‘Harvey’ brings death, destruction to Houston

‘Harvey’ brings death, destruction to Houston

HOUSTON - Reuters
‘Harvey’ brings death, destruction to Houston Floodwaters from Tropical Storm Harvey are likely to rise as more torrential rain pounds the U.S. Gulf Coast, where at least eight people have already been killed in Texas and tens of thousands driven from their homes, officials have said.

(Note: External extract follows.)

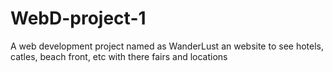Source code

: # WebD-project-1
A web development project named as WanderLust an website to see hotels, catles, beach front, etc with there fairs and locations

Thousands of National Guard troops, police officers, rescue workers and civilians raced in helicopters, boats and special high-water trucks to rescue the hundreds stranded in the catastrophic storm that has crippled Houston, the nation’s fourth-largest city.

Harvey has already dumped more rain in the past few days than some affected areas normally see in a year.

The storm was the most powerful hurricane to strike Texas in more than 50 years when it hit land on Aug. 25 near Corpus Christi, 354 kms southwest of Houston. The worst is far from over because the slow-moving storm will continue to dump rain over the next few days in an area hit by “unprecedented” flooding, the National Weather Service said.

“Additional heavy rainfall overnight is expected to worsen the flood situation in southeastern Texas and southwestern Louisiana,” the National Hurricane Center said.

Forecasts show that some spots in and around Houston could see an additional 30 cms of rain yesterday, bringing the total rainfall from Harvey to about 127 cms in parts of the city’s metro area.

U.S. President Donald Trump was to go to Texas yesterday to survey the damage and might also visit Louisiana, where the storm is now dumping rain.

Trump, facing the biggest U.S. natural disaster since he took office in January, has signed disaster proclamations for Texas and Louisiana, triggering federal relief efforts.

Among the most recent fatalities from the storm was a family that included two adults and four children who were believed to have drowned after the van they were in was swept away by floodwaters in Houston, authorities said on Aug. 28.

In scenes evoking the aftermath of Hurricane Katrina in  2005, police and Coast Guard teams have each rescued more than 3,000 people, plucking many from rooftops by helicopter, as they urged the hundreds more believed to be marooned in flooded houses to hang towels or sheets outside to alert rescuers.

Schools and office buildings were closed throughout the metropolitan area, home to 6.8 million people, as chest-high water filled some neighborhoods in the low-lying city.

The Federal Emergency Management Agency director Brock Long estimated that 30,000 people would eventually be housed temporarily in shelters.

Both of Houston’s major airports were shut, along with most major highways, rail lines and a hospital, where patients were evacuated over the weekend. More than a quarter of a million customers in the region were without power by Aug. 28 evening, utilities said.

The Brazos River was forecast to crest at a record high in the next two days about 50 kms southwest of Houston, forcing the mandatory evacuation of about 50,000 people in Fort Bend County, where officials described the predicted deluge as the worst in at least eight centuries.

Rising river and reservoir levels also forced evacuations in the counties of Brazoria and Galveston, near Houston.